Starting at the first line of the entries below, restate each line exactly until you reach the line with "this note. Numerical", and print that one too. Leave the pictures out and stop there.

START RECORDS PROVIDED

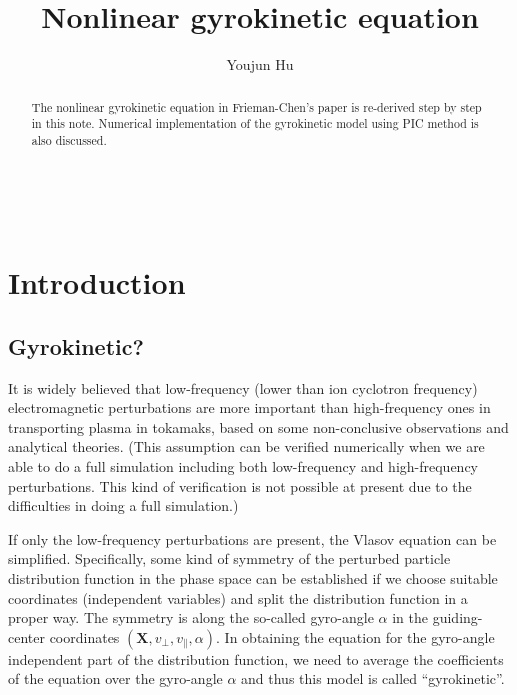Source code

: \documentclass{llncs}
\begin{document}
\

\title{Nonlinear gyrokinetic equation}

\author{Youjun Hu}


\maketitle

\begin{abstract}
  The nonlinear gyrokinetic equation in Frieman-Chen's
  paper{\cite{frieman1982}} is re-derived step by step in this note. Numerical
  implementation of the gyrokinetic model using PIC method is also discussed.
\end{abstract}

\section{Introduction}

\subsection{Gyrokinetic?}

It is widely believed that low-frequency (lower than ion cyclotron frequency)
electromagnetic perturbations are more important than high-frequency ones in
transporting plasma in tokamaks, based on some non-conclusive observations and
analytical theories. (This assumption can be verified numerically when we are
able to do a full simulation including both low-frequency and high-frequency
perturbations. This kind of verification is not possible at present due to the
difficulties in doing a full simulation.)

If only the low-frequency perturbations are present, the Vlasov equation can
be simplified. Specifically, some kind of symmetry of the perturbed particle
distribution function in the phase space can be established if we choose
suitable coordinates (independent variables) and split the distribution
function in a proper way. The symmetry is along the so-called gyro-angle
$\alpha$ in the guiding-center coordinates $(\mathbf{X}, v_{\perp},
v_{\parallel}, \alpha)$. In obtaining the equation for the gyro-angle
independent part of the distribution function, we need to average the
coefficients of the equation over the gyro-angle $\alpha$ and thus this model
is called ``gyrokinetic''.
\end{document}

END RECORDS PROVIDED

- _RESULT OF THE TASK_
Source code

: \documentclass{llncs}
\begin{document}
\

\title{Nonlinear gyrokinetic equation}

\author{Youjun Hu}


\maketitle

\begin{abstract}
  The nonlinear gyrokinetic equation in Frieman-Chen's
  paper{\cite{frieman1982}} is re-derived step by step in this note. Numerical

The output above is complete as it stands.